Do an in-place re-install of windows.  You'll fix your OS and still keep all of the programs that you've installed (not to mention your files and logins).


----------



## mike456 (Jun 15, 2007)

DOMS said:


> Do an in-place re-install of windows.  You'll fix your OS and still keep all of the programs that you've installed (not to mention your files and logins).

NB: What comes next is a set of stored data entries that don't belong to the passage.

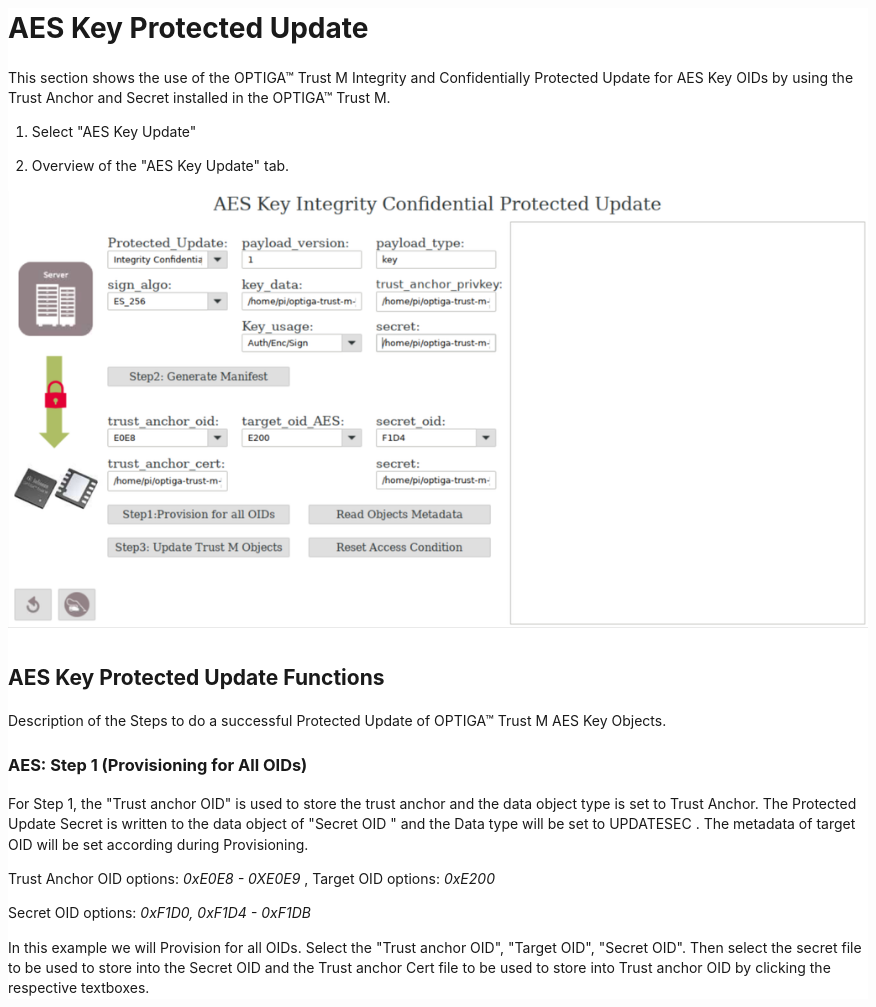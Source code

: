 [^Figure 89]:ECC Key OID access condition reset successfully

# AES Key Protected Update

This section shows the use of the  OPTIGA™ Trust M Integrity and Confidentially Protected Update for AES Key OIDs by using the Trust Anchor and Secret installed in the OPTIGA™ Trust M.

1. Select "AES Key Update"

2. Overview of the "AES Key Update" tab. 


![](images/Protected_Update/aes/aesscreen.png)

[^Figure 90]:AES Key Protected Update Screen

## AES Key Protected Update Functions

Description of the Steps to do a successful Protected Update of OPTIGA™ Trust M AES Key Objects.

### AES: Step 1 (Provisioning for All OIDs)

For Step 1, the "Trust anchor OID" is used to store the trust anchor and the data object type is set to Trust Anchor. The Protected Update Secret is written to the data object of "Secret OID " and the Data type will be set to UPDATESEC . The metadata of target OID will be set according during Provisioning. 

Trust Anchor OID options: *0xE0E8 - 0XE0E9* , Target OID options: *0xE200*

Secret OID options: *0xF1D0, 0xF1D4 - 0xF1DB*

In this example we will Provision for all OIDs. Select the "Trust anchor OID", "Target OID", "Secret OID". Then select the secret file to be used to store into the Secret OID and the Trust anchor Cert file to be used to store into Trust anchor OID by clicking the respective textboxes. 


[^Figure 1]: OPTIGA™ Trust M General functions described
[^Figure 2]: OPTIGA™ Trust M chip info displayed
[^Figure 3]: Metadata for all data objects displayed
[^Figure 8]: Generate OPTIGA Trust Configurator Files Option
[^Figure 9]: OTC File save dialog
[^Figure 10]: OTC generation completed
[^Figure 18]: Secret File Selection
[^Figure 19]: Secret Data successfully written into Platform binding secret data object
[^Figure 24]: Write Metadata functions described
[^Figure 25]: Read Metadata from Object ID 0xF1D0
[^Figure 26]: Metadata update for OID 0xF1D5 successful
[^Figure 27]: MUD Reset Successful
[^Figure 28]: custom metadata loaded and contents shown
[^Figure 29]: custom metadata write success
[^Figure 30]: Cryptographic Functions ECC menu screen
[^Figure 31]: ECC cryptographic functions described
[^Figure 32]: ECC256 key inside 0xE0F1 generated successfully 
[^Figure 33]: ECC 256 key signed successfully
[^Figure 34]: ECC verification done successfully
[^Figure 35]: ECC verification failure
[^Figure 36]: RSA cryptographic function menu screen
[^Figure 37]: RSA cryptographic functions described
[^Figure 39]: Encrypted using RSA public key
[^Figure 40]: Decrypted using private key
[^Figure 43]: AES cryptographic functions described
[^Figure 44]: AES 128 symmetric key generated 
[^Figure 45]: Text data input encrypted using AES key
[^Figure 46]: Custom data input encrypted using AES CBC Mode
[^Figure 47]: Data Input decrypted using AES CBC Mode
[^Figure 48]: OpenSSL-Engine ECC (Client/Server) Menu Screen
[^Figure 49]: OpenSSL-Engine ECC (Client/Server) Function Description part 1
[^Figure 50]: OpenSSL-Engine ECC (Client/Server) Function Description part 2
[^Figure 51]: OpenSSL-Engine ECC (Client/Server) Create Private Key (for server)
[^Figure 52]: OpenSSL-Engine ECC (Client/Server) Create CSR for Server 
[^Figure 53]: OpenSSL-Engine ECC (Client/Server) Create Server Cert
[^Figure 54]: OpenSSL-Engine ECC (Client/Server) Create Client ECC key and CSR
[^Figure 55]: OpenSSL-Engine ECC (Client/Server) Extract Public key from CSR
[^Figure 56]: OpenSSL-Engine ECC (Client/Server) Create Client Certificate
[^Figure 57]: OpenSSL-Engine ECC (Client/Server) Start Server
[^Figure 58]: OpenSSL-Engine ECC (Client/Server) Start Client
[^Figure 59]: OpenSSL-Engine ECC (Client/Server) Communication
[^Figure 60]: OpenSSL-Engine RSA (Client/Server) Menu Screen
[^Figure 61]: OpenSSL-Engine RSA (Client/Server) Function Description part 1
[^Figure 62]: OpenSSL-Engine RSA (Client/Server) Function Description part 2
[^Figure 63]: OpenSSL-Engine RSA (Client/Server) Create Private Key (for server)
[^Figure 64]: OpenSSL-Engine RSA (Client/Server) Create CSR for Server 
[^Figure 65]: OpenSSL-Engine RSA (Client/Server) Create Server Cert
[^Figure 66]: OpenSSL-Engine RSA (Client/Server) Create Client RSA key and CSR
[^Figure 67]: OpenSSL-Engine RSA (Client/Server) Extract Public key from CSR
[^Figure 68]: OpenSSL-Engine RSA (Client/Server) Create Client Certificate
[^Figure 69]: OpenSSL-Engine RSA (Client/Server) Start Server
[^Figure 70]: OpenSSL-Engine RSA (Client/Server) Start Client
[^Figure 71]: OpenSSL-Engine RSA (Client/Server) Communication
[^Figure 72]: OpenSSL RNG Menu Screen
[^Figure 73]: Generate RNG
[^Figure 74]: RNG generated 
[^Figure 75]: OPTIGA Trust M Explorer Application: Protected Update Selection
[^Figure 76]: Overview of "Metadata Update" Screen
[^Figure 77]: Provision Data Objects (for Keep TargetData)
[^ Figure 78]: Read objects Metadata after provisioning
[^Figure 79]: Manifest and Fragment generated 
[^Figure 80]: Metadata protected update 
[^Figure 81]: Objects metadata displayed
[^Figure 82]: Target OID access condition reset successfully
[^Figure 83]: ECC key Protected Update Screen
[^Figure 86]: ECC Key Manifest and Fragment generated 
[^Figure 93]: AES Manifest and Fragment generated 
[^Figure 100]: RSA Manifest generated 
[^Figure 107]: Data and Manifest generated 
[^Figure 111]: Secure Storage functions described
[^Figure 112]: Provisioning HMAC authentication storage
[^Figure 113]: Verify and Write to Target OID 
[^Figure 114]: Verify and read Target OID
[^Figure 115]: Read Objects metadata displayed
[^Figure 116]: OPTIGA Trust M Explorer Application: AWS:IOT Core Selection
[^Figure 117]: AWS:IOT Core Main Screen
[^Figure 118]: AWS IOT Login
[^Figure 119]: AWS IOT Security Credentials
[^Figure 120]: AWS IOT Download Security Credentials
[^Figure 121]: Security_Credentials.CSV
[^Figure 122]: IFXCloudUserAdministratorAccess Page 
[^Figure 124]: AWS IOT Core
[^Figure 125]: AWS IOT Core Settings
[^Figure 126]: AWS IOT Core Settings Endpoint
[^Figure  127]: AWS IOT Configuration
[^Figure 128]: AWS IOT Set AWS Credentials Selection
[^Figure 129]: AWS IOT Open Config File Selection
[^Figure 130]: AWS IOT Open Config File
[^Figure 131]: AWS IOT Open Policy File Selection
[^Figure 132]: AWS IOT Policy File
[^Figure 133]:  AWS IOT 1-click provision Selection
[^Figure 134]: AWS IOT 1-click provision Succeeded
[^Figure 135]: Certificate generated and registered to AWS IOT core
[^Figure 136]: AWS IOT Test
[^Figure 137]: AWS IOT Start Publishing Selection
[^Figure 138]: AWS IOT Web-Browser Published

perfect, so how do I do it...


----------



## mike456 (Jun 15, 2007)

and also, I deleted some program files, but the programs still installed, but I guess I deleted the uninstaller so they don't want to uninstall... what is the proper way to uninstall a program? From the add or remove programs? or the start tab, go to program, than uninstall?


----------



## DOMS (Jun 15, 2007)

mike456 said:


> perfect, so how do I do it...



Here.


----------



## DOMS (Jun 15, 2007)

mike456 said:


> and also, I deleted some program files, but the programs still installed, but I guess I deleted the uninstaller so they don't want to uninstall... what is the proper way to uninstall a program? From the add or remove programs? or the start tab, go to program, than uninstall?



Try the add/remove programs (after you've re-installed).  If that doesn't work, then re-install the program, and then un-install it properly.


----------



## mike456 (Jun 15, 2007)

wow my computer is so fucked, once I open it, some sonic update manager pops up, and than it looks for the update to install but I don't have the update, and the thing doessn't go away even if I try to x it out.


----------



## Little Wing (Jun 15, 2007)

if you haven't emptied your recycle bin you can restore any program files still in there that you shouldn't have deleted. then try system restore. it might work n it's easier. worth a try first.


----------



## mike456 (Jun 15, 2007)

lol I tried reinstalling now I have 2 skypes


----------



## mike456 (Jun 15, 2007)

mike456 said:


> lol I tried reinstalling now I have 2 skypes



It says: FIle "C:\Program Files\Skype\Phone\unins000.dat" does not exist... the program still runs just can't get rid of it.

Also I have tied system restore like 5 times today... didn't help


----------



## mike456 (Jun 15, 2007)

damn I can't do the in-place re-install of windows because I don't have the cd, my pc came with xp


----------



## Little Wing (Jun 15, 2007)

read your owner's manual.


----------



## mike456 (Jun 15, 2007)

alright I think I fixed everything that was noticeable, my internet speeds had cut in half but I fixed that some how, I think it was the system restore that fixed that, the sonic update manager that kept popping up, I just removed it using add or remove programs, and I reinstalled all the programs that were having difficulties being uninstalled, and than uninstalled them successfully.


----------



## maniclion (Jun 16, 2007)

Using System Restore to roll back to a previous date is the best way to get your PC back to normal, it just doesn't replace files you deleted...


----------



## mike456 (Jun 16, 2007)

yea the problem was I deleted some program files that I shouldn't have, and just a word of advice to everyone, don't use optimization programs they cut my internet speed in half... even the ones you pay for.


----------



## KelJu (Jun 16, 2007)

DOMS said:


> Do an in-place re-install of windows.  You'll fix your OS and still keep all of the programs that you've installed (not to mention your files and logins).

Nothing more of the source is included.